I believe most decent people are fully aware that the Wicked Witch of the East is evil. They understand that she does the work of Lucifer. People who keep track, even minimally, of the political goings on in our country know that the Wicked Witch is an Ambassador of Hell. At least, however, we know where the Wicked Witch is coming from. The American people know that there will be no hypocrisy in the administration of the Wicked Witch of the East. She will promise to bring evil and sin upon the land, and evil and sin is what she will bring. Every act of the Old Deluder that comes out of her office will be fully expected and anticipated, for she promised to do the bidding of the Evil One. At least people know what they are getting with the Wicked Witch.

The problem is that the Republicans promised they would do the bidding of a just and all-powerful God. If the Abramoff scandal proves to implicate prominent Republicans in large numbers, they will have done the opposite of what they had promised in a heinous and grossly inappropriate way.

People may shrug their shoulders and say “well, if we are going to get evil either way, we might as well go for the Total Package.”

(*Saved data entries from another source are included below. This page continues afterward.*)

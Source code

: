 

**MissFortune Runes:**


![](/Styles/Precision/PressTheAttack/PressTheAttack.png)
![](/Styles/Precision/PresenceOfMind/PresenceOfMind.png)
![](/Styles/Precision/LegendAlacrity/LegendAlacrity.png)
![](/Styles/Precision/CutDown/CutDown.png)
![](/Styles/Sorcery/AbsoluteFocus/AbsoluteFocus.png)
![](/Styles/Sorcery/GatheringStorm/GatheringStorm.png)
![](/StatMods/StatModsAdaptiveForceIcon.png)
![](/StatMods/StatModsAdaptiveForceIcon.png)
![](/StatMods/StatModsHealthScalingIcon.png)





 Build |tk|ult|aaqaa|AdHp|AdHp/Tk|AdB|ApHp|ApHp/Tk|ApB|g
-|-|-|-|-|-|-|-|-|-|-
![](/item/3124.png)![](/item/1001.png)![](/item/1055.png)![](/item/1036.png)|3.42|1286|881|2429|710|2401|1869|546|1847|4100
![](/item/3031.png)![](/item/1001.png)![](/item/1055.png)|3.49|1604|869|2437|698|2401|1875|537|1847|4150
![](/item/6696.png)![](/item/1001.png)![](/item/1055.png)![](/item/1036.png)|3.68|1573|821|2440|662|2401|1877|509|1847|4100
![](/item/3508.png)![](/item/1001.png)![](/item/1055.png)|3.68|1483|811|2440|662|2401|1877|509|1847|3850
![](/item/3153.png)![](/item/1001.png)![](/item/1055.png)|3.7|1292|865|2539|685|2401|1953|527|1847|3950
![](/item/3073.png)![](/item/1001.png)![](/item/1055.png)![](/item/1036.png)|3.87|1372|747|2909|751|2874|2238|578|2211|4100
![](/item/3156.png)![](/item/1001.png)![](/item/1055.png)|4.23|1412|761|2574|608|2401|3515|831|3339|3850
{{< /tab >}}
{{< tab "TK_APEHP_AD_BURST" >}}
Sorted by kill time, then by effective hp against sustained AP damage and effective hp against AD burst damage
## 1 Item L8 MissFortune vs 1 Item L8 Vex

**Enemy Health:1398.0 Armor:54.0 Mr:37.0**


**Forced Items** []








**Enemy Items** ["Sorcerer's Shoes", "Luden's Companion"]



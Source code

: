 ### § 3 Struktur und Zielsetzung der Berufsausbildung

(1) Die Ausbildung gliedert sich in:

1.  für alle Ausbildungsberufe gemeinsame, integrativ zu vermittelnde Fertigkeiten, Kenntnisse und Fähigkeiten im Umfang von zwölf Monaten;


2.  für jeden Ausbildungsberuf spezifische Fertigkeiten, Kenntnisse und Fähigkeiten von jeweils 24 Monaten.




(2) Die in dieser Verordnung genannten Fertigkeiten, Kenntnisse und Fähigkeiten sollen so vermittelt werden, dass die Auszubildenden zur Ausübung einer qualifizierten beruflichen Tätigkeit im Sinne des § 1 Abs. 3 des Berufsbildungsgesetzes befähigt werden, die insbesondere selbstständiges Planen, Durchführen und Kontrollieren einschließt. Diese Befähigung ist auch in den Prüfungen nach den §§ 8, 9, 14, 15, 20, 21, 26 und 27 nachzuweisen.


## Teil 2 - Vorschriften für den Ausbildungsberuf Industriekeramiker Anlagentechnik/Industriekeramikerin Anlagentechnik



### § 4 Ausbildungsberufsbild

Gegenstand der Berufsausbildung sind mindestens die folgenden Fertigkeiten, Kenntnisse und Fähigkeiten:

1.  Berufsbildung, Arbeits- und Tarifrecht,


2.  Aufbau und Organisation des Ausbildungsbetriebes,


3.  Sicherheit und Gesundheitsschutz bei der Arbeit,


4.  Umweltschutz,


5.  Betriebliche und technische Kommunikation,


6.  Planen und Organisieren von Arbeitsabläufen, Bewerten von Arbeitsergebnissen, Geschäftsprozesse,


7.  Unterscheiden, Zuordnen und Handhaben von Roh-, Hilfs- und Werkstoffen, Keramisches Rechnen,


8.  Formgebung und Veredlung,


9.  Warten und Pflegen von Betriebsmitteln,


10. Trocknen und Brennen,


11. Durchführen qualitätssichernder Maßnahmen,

For the sake of our country, I pray it doesn’t turn out that way.

Sunday, January 08, 2006

Tridentine Mass

I was able to enjoy my first Tridentine Mass this afternoon at St. John Neumann Parish in Farragut. I've been to liturgies where either portions or most of the liturgy was in the Latin tongue, but this was my first authentic Tridentine experience.

I really enjoyed it! The only downside is that the crowd, and it was sizable, knew their responses very well, while I was new at it and was struggling to keep up. That's alright, though...I felt a tremendous sense of peace and reverence for the Blessed Sacrament. You could really tell the folks there were grounded in their faith and they believed (and understood the meaning of) the words they were saying and reading in their missals. In reading the English translation of the Latin from the 1962 Roman Missal, I have to say that the prayers and invocations of the "old Mass" were so much more beautiful , so much more meaningful, and contained greater theological depth than the English translation of our modern liturgy. I have to wonder why, when deciding that Holy Mass could be said in the vernacular, the powers that be did not simply translate the beautiful Mass of the 1962 Roman Missal into English, and use that as the source for Mass in English.

I am happy with any reverent worship, so this shouldn't be seen as a complaint about the Novus Ordo Mass. It does seem, though, that our more modern worship is significantly "dumbed down." Perhaps we need to bring some depth back into our worship in 2005.

If you are in the area, this Tridentine Mass is said on the second and fourth Sundays of every month.

Playoffs

Something happens today that hasn’t happened in 15 years, the Cincinnati Bengals are playing a game today-Wildcard Sunday in the AFC. The Bengals aren’t the Wildcard, they won the division, but they play the Wildcard, in this case their old rivals the Pittsburgh Steelers.

The Bengals were still fighting for a possible first-round bye a couple of weeks ago, but that possibility went by the boards when they lost their last two games in a row. They lost their last two games because Coach Marvin Lewis decided to play everyone over the last two games to gauge the team’s progress and abilities. I can’t really blame Coach Lewis for trying such a stunt since, after all, the playoffs are unfamiliar territory for this team, most of them have never played in a playoff game.

I don’t know what will happen in today’s game-it is unpredictable because these teams split the season series and have identical records. I do know that after 15 years, its great to see the Bengals back at the playoff ball.